··· Dataset records ···

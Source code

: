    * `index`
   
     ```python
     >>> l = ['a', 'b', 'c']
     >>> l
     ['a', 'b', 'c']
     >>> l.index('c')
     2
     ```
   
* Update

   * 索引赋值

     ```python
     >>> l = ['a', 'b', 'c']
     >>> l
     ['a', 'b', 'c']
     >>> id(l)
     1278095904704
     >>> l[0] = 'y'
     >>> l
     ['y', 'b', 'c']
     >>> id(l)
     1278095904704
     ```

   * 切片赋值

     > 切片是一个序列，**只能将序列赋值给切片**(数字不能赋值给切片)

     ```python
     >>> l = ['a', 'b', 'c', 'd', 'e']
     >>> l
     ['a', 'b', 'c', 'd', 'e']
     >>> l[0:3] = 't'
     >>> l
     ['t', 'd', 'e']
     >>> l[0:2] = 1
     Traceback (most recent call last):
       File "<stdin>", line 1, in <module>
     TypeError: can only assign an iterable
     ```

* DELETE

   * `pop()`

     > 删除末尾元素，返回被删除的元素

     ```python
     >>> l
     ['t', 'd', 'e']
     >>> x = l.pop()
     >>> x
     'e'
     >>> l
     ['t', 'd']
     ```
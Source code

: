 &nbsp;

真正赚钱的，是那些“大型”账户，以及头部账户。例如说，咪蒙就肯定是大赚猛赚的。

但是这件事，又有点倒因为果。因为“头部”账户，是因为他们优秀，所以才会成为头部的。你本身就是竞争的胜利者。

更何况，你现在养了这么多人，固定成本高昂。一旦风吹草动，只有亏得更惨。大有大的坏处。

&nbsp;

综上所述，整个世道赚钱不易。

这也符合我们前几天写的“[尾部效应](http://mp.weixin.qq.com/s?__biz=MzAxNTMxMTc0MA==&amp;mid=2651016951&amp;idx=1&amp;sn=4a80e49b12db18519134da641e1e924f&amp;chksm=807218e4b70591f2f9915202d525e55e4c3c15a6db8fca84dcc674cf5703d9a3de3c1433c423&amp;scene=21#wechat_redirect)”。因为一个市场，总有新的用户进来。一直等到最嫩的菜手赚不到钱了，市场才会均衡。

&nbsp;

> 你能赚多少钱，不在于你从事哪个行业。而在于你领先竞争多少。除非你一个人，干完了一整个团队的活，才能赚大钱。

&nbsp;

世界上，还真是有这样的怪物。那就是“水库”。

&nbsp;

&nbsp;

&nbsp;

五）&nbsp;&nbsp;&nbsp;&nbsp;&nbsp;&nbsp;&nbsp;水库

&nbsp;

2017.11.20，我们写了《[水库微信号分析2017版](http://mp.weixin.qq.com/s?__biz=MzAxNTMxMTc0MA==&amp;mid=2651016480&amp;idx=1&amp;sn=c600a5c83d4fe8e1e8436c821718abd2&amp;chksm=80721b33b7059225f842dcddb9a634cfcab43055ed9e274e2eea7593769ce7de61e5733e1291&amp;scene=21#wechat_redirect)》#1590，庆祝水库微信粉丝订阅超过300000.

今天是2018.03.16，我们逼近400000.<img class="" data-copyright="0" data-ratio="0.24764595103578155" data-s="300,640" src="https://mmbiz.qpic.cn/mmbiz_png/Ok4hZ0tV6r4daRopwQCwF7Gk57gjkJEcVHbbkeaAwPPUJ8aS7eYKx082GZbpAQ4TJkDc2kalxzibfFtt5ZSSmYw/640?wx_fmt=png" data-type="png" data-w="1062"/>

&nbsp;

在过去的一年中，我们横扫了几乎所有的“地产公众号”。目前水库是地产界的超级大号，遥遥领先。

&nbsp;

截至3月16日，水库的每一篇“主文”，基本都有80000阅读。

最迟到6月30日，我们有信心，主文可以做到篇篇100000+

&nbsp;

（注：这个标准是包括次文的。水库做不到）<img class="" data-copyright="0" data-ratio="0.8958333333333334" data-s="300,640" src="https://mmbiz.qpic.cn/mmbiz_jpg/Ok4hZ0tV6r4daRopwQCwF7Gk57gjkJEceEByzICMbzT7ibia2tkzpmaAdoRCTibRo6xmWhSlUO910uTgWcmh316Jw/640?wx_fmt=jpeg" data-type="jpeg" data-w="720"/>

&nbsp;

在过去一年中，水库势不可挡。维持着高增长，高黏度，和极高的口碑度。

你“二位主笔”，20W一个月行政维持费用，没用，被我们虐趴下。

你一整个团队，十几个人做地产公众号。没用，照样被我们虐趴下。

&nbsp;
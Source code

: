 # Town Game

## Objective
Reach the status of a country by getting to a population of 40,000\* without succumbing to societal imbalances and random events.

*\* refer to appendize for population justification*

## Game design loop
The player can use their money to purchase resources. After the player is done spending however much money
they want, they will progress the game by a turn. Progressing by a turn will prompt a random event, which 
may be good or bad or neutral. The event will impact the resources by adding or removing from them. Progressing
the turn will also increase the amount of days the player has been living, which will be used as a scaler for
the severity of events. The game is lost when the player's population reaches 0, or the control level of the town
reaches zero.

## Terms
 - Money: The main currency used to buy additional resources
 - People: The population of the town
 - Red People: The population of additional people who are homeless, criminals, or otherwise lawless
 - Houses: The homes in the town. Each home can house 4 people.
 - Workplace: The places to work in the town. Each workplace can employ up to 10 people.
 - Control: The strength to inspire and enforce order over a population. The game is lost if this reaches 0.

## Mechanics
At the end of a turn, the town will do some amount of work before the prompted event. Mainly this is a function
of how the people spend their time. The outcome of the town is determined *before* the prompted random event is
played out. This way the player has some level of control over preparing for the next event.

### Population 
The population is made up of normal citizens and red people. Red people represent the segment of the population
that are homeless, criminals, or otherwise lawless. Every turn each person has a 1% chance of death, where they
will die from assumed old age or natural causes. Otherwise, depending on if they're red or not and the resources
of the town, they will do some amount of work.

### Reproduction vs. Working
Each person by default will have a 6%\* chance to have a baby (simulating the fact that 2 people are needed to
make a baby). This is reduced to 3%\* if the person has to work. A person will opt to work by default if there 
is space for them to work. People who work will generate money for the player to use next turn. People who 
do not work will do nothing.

···

Filter the data down to the lines that contain the string "chksm", and copy them.

这也符合我们前几天写的“[尾部效应](http://mp.weixin.qq.com/s?__biz=MzAxNTMxMTc0MA==&amp;mid=2651016951&amp;idx=1&amp;sn=4a80e49b12db18519134da641e1e924f&amp;chksm=807218e4b70591f2f9915202d525e55e4c3c15a6db8fca84dcc674cf5703d9a3de3c1433c423&amp;scene=21#wechat_redirect)”。因为一个市场，总有新的用户进来。一直等到最嫩的菜手赚不到钱了，市场才会均衡。
2017.11.20，我们写了《[水库微信号分析2017版](http://mp.weixin.qq.com/s?__biz=MzAxNTMxMTc0MA==&amp;mid=2651016480&amp;idx=1&amp;sn=c600a5c83d4fe8e1e8436c821718abd2&amp;chksm=80721b33b7059225f842dcddb9a634cfcab43055ed9e274e2eea7593769ce7de61e5733e1291&amp;scene=21#wechat_redirect)》#1590，庆祝水库微信粉丝订阅超过300000.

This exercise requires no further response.